- **Work request**
Which lines below contain the word "Therefore"? Copy each of them.

- **Dataset records**
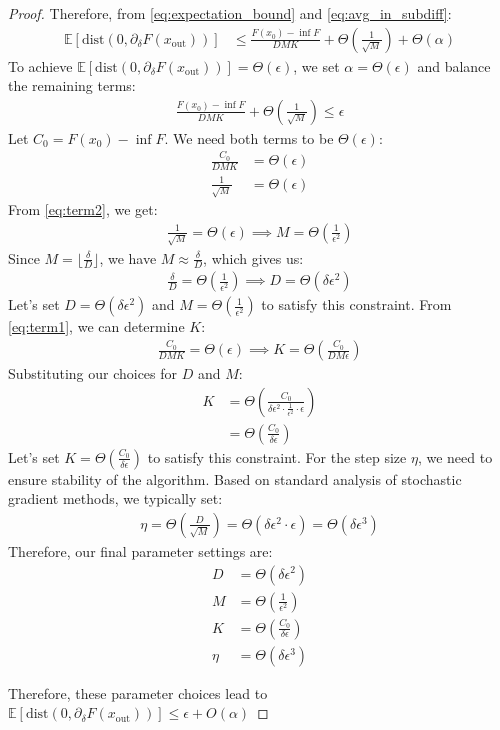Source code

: \documentclass[letterpaper]{article} %
\newcommand{\1}{\mathbf{1}}
\begin{document}
\begin{proof}
Therefore, from \eqref{eq:expectation_bound} and \eqref{eq:avg_in_subdiff}:
\begin{align}
\mathbb{E}[\text{dist}(0, \partial_\delta F(x_{\text{out}}))] &\leq \frac{F(x_0) - \inf F}{D M K} + \Theta\left(\frac{1}{\sqrt{M}}\right) + \Theta(\alpha) \label{eq:dist_bound}
\end{align}
To achieve $\mathbb{E}[\text{dist}(0, \partial_\delta F(x_{\text{out}}))] = \Theta(\epsilon)$, we set $\alpha = \Theta(\epsilon)$ and balance the remaining terms:
\begin{align}
\frac{F(x_0) - \inf F}{D M K} + \Theta\left(\frac{1}{\sqrt{M}}\right) \leq \epsilon \label{eq:constraint}
\end{align}
Let $C_0 = F(x_0) - \inf F$. We need both terms to be $\Theta(\epsilon)$:
\begin{align}
\frac{C_0}{DMK} &= \Theta(\epsilon) \label{eq:term1} \\
\frac{1}{\sqrt{M}} &= \Theta(\epsilon) \label{eq:term2}
\end{align}
From \eqref{eq:term2}, we get:
\begin{align}
\frac{1}{\sqrt{M}} = \Theta(\epsilon) \implies M = \Theta\left(\frac{1}{\epsilon^2}\right)
\end{align}
Since $M = \lfloor\frac{\delta}{D}\rfloor$, we have $M \approx \frac{\delta}{D}$, which gives us:
\begin{align}
\frac{\delta}{D} = \Theta\left(\frac{1}{\epsilon^2}\right) \implies D = \Theta\left(\delta\epsilon^2\right)
\end{align}
Let's set $D = \Theta(\delta\epsilon^2)$ and $M = \Theta\left(\frac{1}{\epsilon^2}\right)$ to satisfy this constraint.
From \eqref{eq:term1}, we can determine $K$:
\begin{align}
\frac{C_0}{DMK} = \Theta(\epsilon) \implies K = \Theta\left(\frac{C_0}{DM\epsilon}\right)
\end{align}
Substituting our choices for $D$ and $M$:
\begin{align}
K &= \Theta\left(\frac{C_0}{\delta\epsilon^2 \cdot \frac{1}{\epsilon^2} \cdot \epsilon}\right) \\
&= \Theta\left(\frac{C_0}{\delta\epsilon}\right)
\end{align}
Let's set $K = \Theta\left(\frac{C_0}{\delta\epsilon}\right)$ to satisfy this constraint.
For the step size $\eta$, we need to ensure stability of the algorithm. Based on standard analysis of stochastic gradient methods, we typically set:
\begin{align}
\eta = \Theta\left(\frac{D}{\sqrt{M}}\right) = \Theta\left(\delta\epsilon^2 \cdot \epsilon\right) = \Theta\left(\delta\epsilon^3\right)
\end{align}
Therefore, our final parameter settings are:
\begin{align}
D &= \Theta(\delta\epsilon^2) \\
M &= \Theta\left(\frac{1}{\epsilon^2}\right) \\
K &= \Theta\left(\frac{C_0}{\delta\epsilon}\right) \\
\eta &= \Theta(\delta\epsilon^3)
\end{align}

Therefore, these parameter choices lead to $\mathbb{E}[\text{dist}(0, \partial_\delta F(x_{\text{out}}))] \leq \epsilon + O(\alpha)$

\end{proof}
\end{document}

- **Solution**
Therefore, from \eqref{eq:expectation_bound} and \eqref{eq:avg_in_subdiff}:
Therefore, our final parameter settings are:
Therefore, these parameter choices lead to $\mathbb{E}[\text{dist}(0, \partial_\delta F(x_{\text{out}}))] \leq \epsilon + O(\alpha)$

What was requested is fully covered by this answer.